A secondary goal was identification of multiplex families. The largest family identified in the study contains a proband with unilateral renal dysplasia; a grandparent, sibling, and niece with cystic renal dysplasia; a sibling with unilateral renal agenesis; and an offspring with incompletely diagnosed renal disease, suggesting that the underlying condition might be cystic renal dysplasia with some individuals progressing to severe dysplasia or atrophy indistinguishable from unilateral renal agenesis. In addition to this family, two other families who seemed to have hereditary renal adysplasia were identified in the study group (one with four cases of unilateral renal agenesis and one case of bilateral renal agenesis in three generations, and a smaller family with three cases of unilateral renal agenesis in two generations). There were also six parent/child pairs and three sibling pairs with unilateral renal agenesis and/or unilateral renal dysplasia. It is tempting to speculate that most of the familial recurrences of unilateral renal agenesis/unilateral renal dysplasia might be the result of hereditary renal adysplasia. The occurrence of bilateral renal agenesis in these families, however, is much less than expected given previous estimates of the penetrance for bilateral renal agenesis and unilateral renal agenesis, each approximately 33% in hereditary renal adysplasia heterozygotes.19 Either previous estimates are biased because of ascertainment of hereditary renal adysplasia through bilaterally affected probands, or a significant number of unilateral renal agenesis recurrences are the result of some other cause. In any case, it is reassuring for counseling purposes that the empiric risk for bilateral renal agenesis in offspring of congenital solitary kidney probands is only approximately 1%, rather than the 15% to 20% predicted for hereditary renal adysplasia heterozygotes.

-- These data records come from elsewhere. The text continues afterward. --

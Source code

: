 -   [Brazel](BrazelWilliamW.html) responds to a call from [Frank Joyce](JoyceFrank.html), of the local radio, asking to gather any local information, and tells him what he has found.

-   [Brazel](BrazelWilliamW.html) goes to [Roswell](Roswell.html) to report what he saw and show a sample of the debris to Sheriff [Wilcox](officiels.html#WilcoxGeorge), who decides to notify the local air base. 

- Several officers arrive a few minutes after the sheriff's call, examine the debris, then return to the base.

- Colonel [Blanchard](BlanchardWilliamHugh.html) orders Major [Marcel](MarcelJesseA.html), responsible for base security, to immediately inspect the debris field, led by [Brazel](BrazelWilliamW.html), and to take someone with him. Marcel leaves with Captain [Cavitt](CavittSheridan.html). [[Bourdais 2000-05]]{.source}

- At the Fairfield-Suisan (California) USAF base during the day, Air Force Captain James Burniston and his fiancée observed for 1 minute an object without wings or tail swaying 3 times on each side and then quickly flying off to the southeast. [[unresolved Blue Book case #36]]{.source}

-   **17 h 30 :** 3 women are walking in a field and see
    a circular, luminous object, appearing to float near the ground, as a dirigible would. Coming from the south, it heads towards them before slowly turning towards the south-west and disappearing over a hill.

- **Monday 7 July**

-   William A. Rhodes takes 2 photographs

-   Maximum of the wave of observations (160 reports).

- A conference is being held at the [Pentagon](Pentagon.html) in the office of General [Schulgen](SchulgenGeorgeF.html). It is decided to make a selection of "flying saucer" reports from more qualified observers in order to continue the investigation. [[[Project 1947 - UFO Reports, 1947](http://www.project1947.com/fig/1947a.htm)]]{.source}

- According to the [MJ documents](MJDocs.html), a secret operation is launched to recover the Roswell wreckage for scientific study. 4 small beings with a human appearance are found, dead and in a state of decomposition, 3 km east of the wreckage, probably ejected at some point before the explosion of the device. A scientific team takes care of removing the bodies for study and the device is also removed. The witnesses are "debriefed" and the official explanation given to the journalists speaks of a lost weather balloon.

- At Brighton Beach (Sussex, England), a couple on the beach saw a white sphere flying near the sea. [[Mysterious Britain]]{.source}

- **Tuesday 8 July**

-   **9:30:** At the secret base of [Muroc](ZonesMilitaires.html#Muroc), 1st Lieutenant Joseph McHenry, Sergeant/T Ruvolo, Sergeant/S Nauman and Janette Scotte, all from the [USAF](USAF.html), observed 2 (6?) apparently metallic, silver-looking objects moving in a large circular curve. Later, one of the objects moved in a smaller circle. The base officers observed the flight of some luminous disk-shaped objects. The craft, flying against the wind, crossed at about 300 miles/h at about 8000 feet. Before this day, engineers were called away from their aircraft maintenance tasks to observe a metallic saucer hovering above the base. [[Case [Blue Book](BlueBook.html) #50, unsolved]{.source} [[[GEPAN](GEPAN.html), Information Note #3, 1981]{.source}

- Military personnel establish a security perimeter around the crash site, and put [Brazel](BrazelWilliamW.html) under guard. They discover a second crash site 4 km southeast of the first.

The decision to include horseshoe kidney was fortuitous, because it led to the unanticipated finding of three families in which horseshoe kidney recurred in two generations, suggesting that horseshoe kidney may occur as a previously undescribed autosomal dominant condition. The high concordance (80%) for horseshoe kidney in families with a horseshoe kidney proband supports this hypothesis. Linkage analysis for horseshoe kidney, however, is not possible, because the total numbers are small and the largest family only contains three affected individuals.

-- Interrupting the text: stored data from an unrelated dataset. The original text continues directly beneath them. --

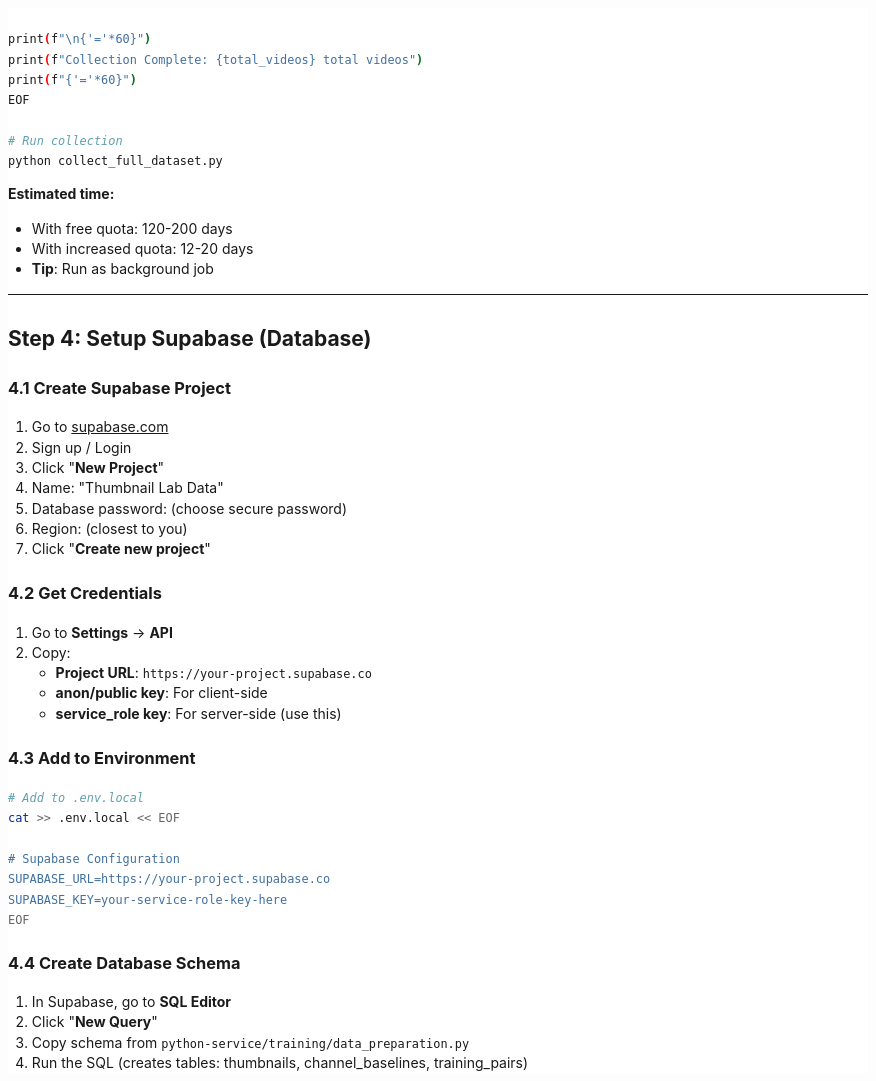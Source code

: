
 ```bash

print(f"\n{'='*60}")
print(f"Collection Complete: {total_videos} total videos")
print(f"{'='*60}")
EOF

# Run collection
python collect_full_dataset.py
```

**Estimated time:**
- With free quota: 120-200 days
- With increased quota: 12-20 days
- **Tip**: Run as background job

---

## Step 4: Setup Supabase (Database)

### 4.1 Create Supabase Project

1. Go to [supabase.com](https://supabase.com)
2. Sign up / Login
3. Click "**New Project**"
4. Name: "Thumbnail Lab Data"
5. Database password: (choose secure password)
6. Region: (closest to you)
7. Click "**Create new project**"

### 4.2 Get Credentials

1. Go to **Settings** → **API**
2. Copy:
   - **Project URL**: `https://your-project.supabase.co`
   - **anon/public key**: For client-side
   - **service_role key**: For server-side (use this)

### 4.3 Add to Environment

```bash
# Add to .env.local
cat >> .env.local << EOF

# Supabase Configuration
SUPABASE_URL=https://your-project.supabase.co
SUPABASE_KEY=your-service-role-key-here
EOF
```

### 4.4 Create Database Schema

1. In Supabase, go to **SQL Editor**
2. Click "**New Query**"
3. Copy schema from `python-service/training/data_preparation.py`
4. Run the SQL (creates tables: thumbnails, channel_baselines, training_pairs)
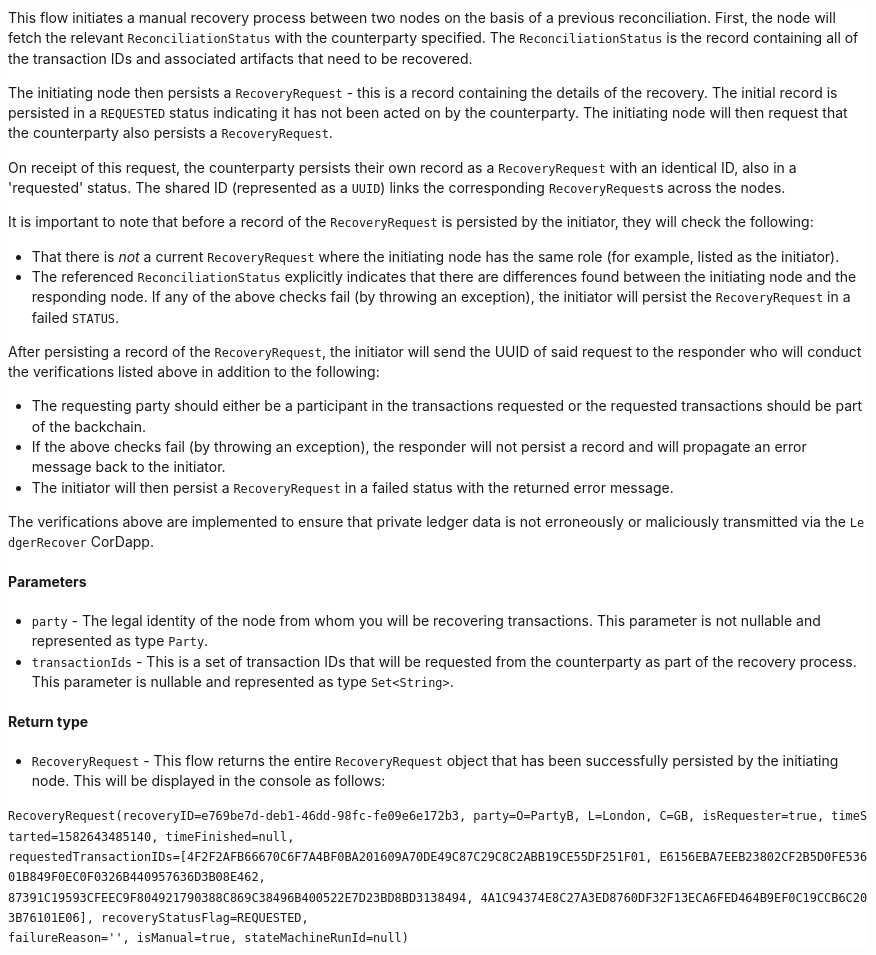 This flow initiates a manual recovery process between two nodes on the basis of a previous reconciliation. First, the node will fetch the relevant
`ReconciliationStatus` with the counterparty specified. The `ReconciliationStatus` is the record containing all of the transaction IDs and associated
artifacts that need to be recovered.

The initiating node then persists a `RecoveryRequest` - this is a record containing the details of the recovery. The initial record is persisted in a `REQUESTED` status indicating it has not been acted on by the counterparty. The initiating node will then request that the counterparty also persists a `RecoveryRequest`.

On receipt of this request, the counterparty persists their own record as a `RecoveryRequest` with an identical ID, also in a 'requested' status. The shared ID (represented as a `UUID`) links the corresponding `RecoveryRequest`s across the nodes.

It is important to note that before a record of the `RecoveryRequest` is persisted by the initiator, they will check the following:
* That there is *not* a current `RecoveryRequest` where the initiating node has the same role (for example, listed as the initiator).
* The referenced `ReconciliationStatus` explicitly indicates that there are differences found between the initiating node and the responding node. If any of the above checks fail (by throwing an exception), the initiator will persist the `RecoveryRequest` in a failed `STATUS`.

After persisting a record of the `RecoveryRequest`, the initiator will send the UUID of said request to the responder who will conduct the verifications
listed above in addition to the following:
* The requesting party should either be a participant in the transactions requested or the requested transactions should be part of the backchain.
* If the above checks fail (by throwing an exception), the responder will not persist a record and will propagate an error message back to the initiator.
* The initiator will then persist a `RecoveryRequest` in a failed status with the returned error message.

The verifications above are implemented to ensure that private ledger data is not erroneously or maliciously transmitted via the `LedgerRecover` CorDapp.

#### Parameters

* `party` - The legal identity of the node from whom you will be recovering transactions. This parameter is not nullable and represented as type `Party`.
* `transactionIds` - This is a set of transaction IDs that will be requested from the counterparty as part of the recovery process. This parameter is nullable and represented as type `Set<String>`.

#### Return type

* `RecoveryRequest` - This flow returns the entire `RecoveryRequest` object that has been successfully persisted by the initiating node. This will be displayed in the console as follows:

```
RecoveryRequest(recoveryID=e769be7d-deb1-46dd-98fc-fe09e6e172b3, party=O=PartyB, L=London, C=GB, isRequester=true, timeStarted=1582643485140, timeFinished=null,
requestedTransactionIDs=[4F2F2AFB66670C6F7A4BF0BA201609A70DE49C87C29C8C2ABB19CE55DF251F01, E6156EBA7EEB23802CF2B5D0FE53601B849F0EC0F0326B440957636D3B08E462,
87391C19593CFEEC9F804921790388C869C38496B400522E7D23BD8BD3138494, 4A1C94374E8C27A3ED8760DF32F13ECA6FED464B9EF0C19CCB6C203B76101E06], recoveryStatusFlag=REQUESTED,
failureReason='', isManual=true, stateMachineRunId=null)
```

Although the pedigrees mentioned above strongly support autosomal dominant inheritance, recurrence risks are lower than expected for a uniformly autosomal dominant condition. Heterogeneity, incomplete penetrance, or incomplete ascertainment are possible explanations. Heterogeneity is documented because at least two different autosomal dominant genes seem to be involved (hereditary renal adysplasia and horseshoe kidney). Other Mendelian patterns are less likely because 13 of 16 families demonstrate vertical transmission. Multifactorial causation cannot be excluded but is unlikely to account for all the observed recurrences because these data and that of Bronshtein et al.5 show risks to parents and offspring that are higher than expected for a strict multifactorial condition, exceeding the square root of the incidence in the population.

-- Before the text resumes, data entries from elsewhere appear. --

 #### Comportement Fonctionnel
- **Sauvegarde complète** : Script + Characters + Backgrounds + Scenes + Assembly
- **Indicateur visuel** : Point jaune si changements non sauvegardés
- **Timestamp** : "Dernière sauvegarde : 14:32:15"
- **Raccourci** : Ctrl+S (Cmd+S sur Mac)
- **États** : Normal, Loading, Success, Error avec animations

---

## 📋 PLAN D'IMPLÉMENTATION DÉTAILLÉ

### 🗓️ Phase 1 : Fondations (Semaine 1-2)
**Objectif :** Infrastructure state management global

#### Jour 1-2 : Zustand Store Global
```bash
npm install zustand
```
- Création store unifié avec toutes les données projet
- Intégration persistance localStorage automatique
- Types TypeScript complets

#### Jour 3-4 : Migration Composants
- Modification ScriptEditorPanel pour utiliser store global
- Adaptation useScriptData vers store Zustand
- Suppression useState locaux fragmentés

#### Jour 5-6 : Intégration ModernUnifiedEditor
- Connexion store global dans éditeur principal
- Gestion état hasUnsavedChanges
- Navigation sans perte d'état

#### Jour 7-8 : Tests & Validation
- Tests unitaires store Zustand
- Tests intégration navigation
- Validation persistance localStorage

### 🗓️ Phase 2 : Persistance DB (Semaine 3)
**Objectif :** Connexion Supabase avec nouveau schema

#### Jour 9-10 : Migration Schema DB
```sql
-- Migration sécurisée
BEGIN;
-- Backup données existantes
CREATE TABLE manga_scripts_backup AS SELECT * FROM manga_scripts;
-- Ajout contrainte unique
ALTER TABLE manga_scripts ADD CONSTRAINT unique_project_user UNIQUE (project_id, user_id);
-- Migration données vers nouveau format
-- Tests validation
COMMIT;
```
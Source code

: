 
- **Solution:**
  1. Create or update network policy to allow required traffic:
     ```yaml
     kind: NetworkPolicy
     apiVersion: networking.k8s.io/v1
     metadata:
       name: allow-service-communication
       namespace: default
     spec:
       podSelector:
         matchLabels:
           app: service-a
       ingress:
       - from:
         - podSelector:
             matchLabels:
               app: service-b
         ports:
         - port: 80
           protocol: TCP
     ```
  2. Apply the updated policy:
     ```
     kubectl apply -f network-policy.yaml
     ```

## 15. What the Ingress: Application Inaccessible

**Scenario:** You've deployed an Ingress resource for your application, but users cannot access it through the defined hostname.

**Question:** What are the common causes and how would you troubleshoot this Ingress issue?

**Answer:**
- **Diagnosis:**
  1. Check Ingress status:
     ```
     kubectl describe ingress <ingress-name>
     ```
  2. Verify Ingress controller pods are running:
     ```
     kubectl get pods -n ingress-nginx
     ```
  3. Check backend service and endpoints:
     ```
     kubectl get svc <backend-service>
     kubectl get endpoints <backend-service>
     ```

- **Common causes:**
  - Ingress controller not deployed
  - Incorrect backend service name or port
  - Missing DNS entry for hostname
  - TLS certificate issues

Among 82 probands with congenital solitary kidney, a questionnaire method was used to identify 25 affected relatives in 16 families. This study demonstrates genetic heterogeneity with at least two different autosomal dominant conditions (hereditary renal adysplasia and nonsyndromic horseshoe kidney) occurring in the study group. Most of the families, however, are too small for recognition of a specific genetic pattern. Minimal empiric risks to offspring of individuals with congenital solitary kidney are 7% congenital solitary kidney and 1% for bilateral renal agenesis. Ultrasound is recommended to check for urogenital anomalies in first-degree relatives of persons found to have congenital solitary kidney. Prenatal diagnosis by ultrasound is recommended for pregnancies in which the patient or her partner has congenital solitary kidney.